Dresden tries to banter with the hired goon, Hendricks, and Marcone is not amused, which seems to be the correct response to basically everything Dresden does. Dresden guesses he's supposed to be more submissive, but rejects the Godfather movie tropes (which is an opportunity for him to throw in that Dresden has an actual faery godmother, "but that's another story", which sounds better already). Marcone in fact wants to hire Dresden full-time for the next two weeks to not-investigate the death of Tommy Tomm (Jessica Stanton, the dead woman, is not mentioned). Dresden says he doesn't think it's going to work out, even for double his usual fee, and dramatically locks eyes with Marcone.
Pictured: A very hetero eye-locking, courtesy of Jemma Salume.
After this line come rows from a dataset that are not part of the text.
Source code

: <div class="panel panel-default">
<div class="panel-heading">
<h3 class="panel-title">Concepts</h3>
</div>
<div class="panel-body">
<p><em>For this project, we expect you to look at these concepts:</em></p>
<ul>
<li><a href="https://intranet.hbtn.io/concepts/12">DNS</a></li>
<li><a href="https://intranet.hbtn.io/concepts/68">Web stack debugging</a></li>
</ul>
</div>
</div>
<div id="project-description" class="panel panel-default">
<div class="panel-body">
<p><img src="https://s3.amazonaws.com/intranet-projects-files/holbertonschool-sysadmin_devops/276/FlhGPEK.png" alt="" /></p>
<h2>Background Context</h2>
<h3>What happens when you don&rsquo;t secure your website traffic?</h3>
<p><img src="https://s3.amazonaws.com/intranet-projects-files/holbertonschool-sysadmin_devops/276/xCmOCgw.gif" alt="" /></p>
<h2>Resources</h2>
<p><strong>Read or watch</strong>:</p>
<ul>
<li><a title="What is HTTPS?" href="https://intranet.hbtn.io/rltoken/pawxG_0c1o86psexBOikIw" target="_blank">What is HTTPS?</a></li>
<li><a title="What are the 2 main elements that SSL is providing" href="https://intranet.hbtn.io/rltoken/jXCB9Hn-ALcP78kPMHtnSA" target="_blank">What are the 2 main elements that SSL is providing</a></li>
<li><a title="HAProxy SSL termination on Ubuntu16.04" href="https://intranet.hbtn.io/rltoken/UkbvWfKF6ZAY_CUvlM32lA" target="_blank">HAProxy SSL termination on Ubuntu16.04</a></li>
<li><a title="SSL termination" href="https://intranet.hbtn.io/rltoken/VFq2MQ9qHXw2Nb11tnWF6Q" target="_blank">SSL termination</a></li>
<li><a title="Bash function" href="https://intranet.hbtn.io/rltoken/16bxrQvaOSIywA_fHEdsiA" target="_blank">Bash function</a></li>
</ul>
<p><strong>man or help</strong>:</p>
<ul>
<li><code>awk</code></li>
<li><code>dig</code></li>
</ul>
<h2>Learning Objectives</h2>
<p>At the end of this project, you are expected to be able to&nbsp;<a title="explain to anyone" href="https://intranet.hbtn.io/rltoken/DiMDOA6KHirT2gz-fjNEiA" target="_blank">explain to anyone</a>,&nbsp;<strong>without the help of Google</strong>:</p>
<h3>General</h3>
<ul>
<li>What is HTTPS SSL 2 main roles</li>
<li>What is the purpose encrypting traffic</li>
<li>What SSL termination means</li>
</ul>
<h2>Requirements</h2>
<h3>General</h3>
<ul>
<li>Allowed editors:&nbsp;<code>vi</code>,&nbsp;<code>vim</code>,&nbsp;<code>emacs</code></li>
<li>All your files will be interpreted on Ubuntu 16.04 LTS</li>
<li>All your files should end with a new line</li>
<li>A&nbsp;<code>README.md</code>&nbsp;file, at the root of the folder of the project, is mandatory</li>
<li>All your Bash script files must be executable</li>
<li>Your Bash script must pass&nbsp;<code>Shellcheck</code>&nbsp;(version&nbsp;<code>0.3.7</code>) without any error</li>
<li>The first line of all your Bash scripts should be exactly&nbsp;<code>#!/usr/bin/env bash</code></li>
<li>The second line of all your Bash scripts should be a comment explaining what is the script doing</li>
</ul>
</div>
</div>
Marcone doesn't look away, and Dresden explains that dealing with magic just gives you a new perspective on the world, which can create a second of perfect clarity with someone else in which you see each other exactly as you truly are. This second spins out into a full page detailing Marcone's soul:
He was a soldier, a warrior [....] he was going to get what he wanted and he was going to get it in the most efficient way possible. He was a dedicated man--dedicated to his goals, dedicated to his people. [....] There, hidden away from his everyday thoughts, there lurked a secret shame [....] I was, on some instinctual level, certain that he had been aware of what I would see if I looked--that he had deliberately met my gaze, know what he would give away. That was his purpose in getting me alone.I seriously considered at this point whether it was possible I had accidentally downloaded the erotic fan-redux of the Dresden books. I mean, the easy thing to do at this point is point out how incredibly not-hetero this scene seems and start reinterpreting the text, like I did for Ender and Rand and Mat/Perrin, but I've already tread that ground, and I think Dresden is going to give us a sterling opportunity for a different kind of case study: not in the closeted hero of the subtext, but in a specific kind of classic patriarchal view. Detective Murphy got a similarly-detailed physical description, though obviously it was a bit more lurid than "good-looking", but she got nothing like this kind of prolonged Rhapsody In Man, an ode to the strength and vigor and businesslike rationality of an aristocratic predator with a challenged dominion. Does Murphy even have feelings, apart from showing appropriate disgust at dead bodies and consternation at Dresden's recalcitrance? She's a cop trying to solve homicides in an era where 'faery geas' and 'vampire munchies' are going to get their own police codes soon. Does Dresden not have anything to tell us about her perspective? Guardian of her city, standing steadfast against the vast unknown? Not nearly as much as he has to say about her legs, which he has seen so little of in those pantsuits.
The gay male community gets stereotyped as the natural allies (and sassy sidekicks) of women, but it shares this with traditional patriarchy: when men are the only people who are considered to be full people, with thoughts and emotions that are worth giving attention, you get a kind of misogyny that looks identical, whether the perpetrators are straight, gay, cis, trans, ace, bi, whatever. The thesis either way is that women are accessories (or support staff, or sex-providers) and men are people.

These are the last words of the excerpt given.